START DATA

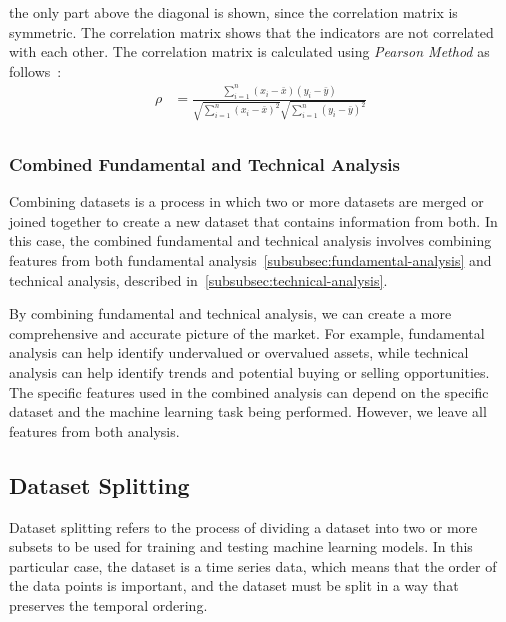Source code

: \documentclass[../xlapes02]{subfiles}
\begin{document}
    the only part above the diagonal is shown, since the correlation matrix is symmetric. The correlation matrix shows that the indicators are not correlated with each other. The correlation matrix is calculated using \emph{Pearson Method} as follows~\cite{enwiki:1146097966}:
    \begin{equation}
        \label{eq:corr}
        \begin{split}
            \rho&=\frac{\sum_{i=1}^{n}(x_i-\bar{x})(y_i-\bar{y})}{\sqrt{\sum_{i=1}^{n}(x_i-\bar{x})^2}\sqrt{\sum_{i=1}^{n}(y_i-\bar{y})^2}}\\
        \end{split}
    \end{equation}

    \subsubsection{Combined Fundamental and Technical Analysis}\label{subsubsec:combined-fundamental-and-technical-analysis}
    Combining datasets is a process in which two or more datasets are merged or joined together to create a new dataset that contains information from both. In this case, the combined fundamental and technical analysis involves combining features from both fundamental analysis~\cref{subsubsec:fundamental-analysis} and technical analysis, described in~\cref{subsubsec:technical-analysis}.

    By combining fundamental and technical analysis, we can create a more comprehensive and accurate picture of the market. For example, fundamental analysis can help identify undervalued or overvalued assets, while technical analysis can help identify trends and potential buying or selling opportunities. The specific features used in the combined analysis can depend on the specific dataset and the machine learning task being performed. However, we leave all features from both analysis.

    \subsection{Dataset Splitting}\label{subsec:dataset-splitting}
    Dataset splitting refers to the process of dividing a dataset into two or more subsets to be used for training and testing machine learning models. In this particular case, the dataset is a time series data, which means that the order of the data points is important, and the dataset must be split in a way that preserves the temporal ordering.
\end{document}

END DATA

• EXERCISE: Print the data exactly as written, dropping any images it holds.

• TASK ANSWER:
Source code

: \documentclass[../xlapes02]{subfiles}
\begin{document}
    the only part above the diagonal is shown, since the correlation matrix is symmetric. The correlation matrix shows that the indicators are not correlated with each other. The correlation matrix is calculated using \emph{Pearson Method} as follows~\cite{enwiki:1146097966}:
    \begin{equation}
        \label{eq:corr}
        \begin{split}
            \rho&=\frac{\sum_{i=1}^{n}(x_i-\bar{x})(y_i-\bar{y})}{\sqrt{\sum_{i=1}^{n}(x_i-\bar{x})^2}\sqrt{\sum_{i=1}^{n}(y_i-\bar{y})^2}}\\
        \end{split}
    \end{equation}

    \subsubsection{Combined Fundamental and Technical Analysis}\label{subsubsec:combined-fundamental-and-technical-analysis}
    Combining datasets is a process in which two or more datasets are merged or joined together to create a new dataset that contains information from both. In this case, the combined fundamental and technical analysis involves combining features from both fundamental analysis~\cref{subsubsec:fundamental-analysis} and technical analysis, described in~\cref{subsubsec:technical-analysis}.

    By combining fundamental and technical analysis, we can create a more comprehensive and accurate picture of the market. For example, fundamental analysis can help identify undervalued or overvalued assets, while technical analysis can help identify trends and potential buying or selling opportunities. The specific features used in the combined analysis can depend on the specific dataset and the machine learning task being performed. However, we leave all features from both analysis.

    \subsection{Dataset Splitting}\label{subsec:dataset-splitting}
    Dataset splitting refers to the process of dividing a dataset into two or more subsets to be used for training and testing machine learning models. In this particular case, the dataset is a time series data, which means that the order of the data points is important, and the dataset must be split in a way that preserves the temporal ordering.
\end{document}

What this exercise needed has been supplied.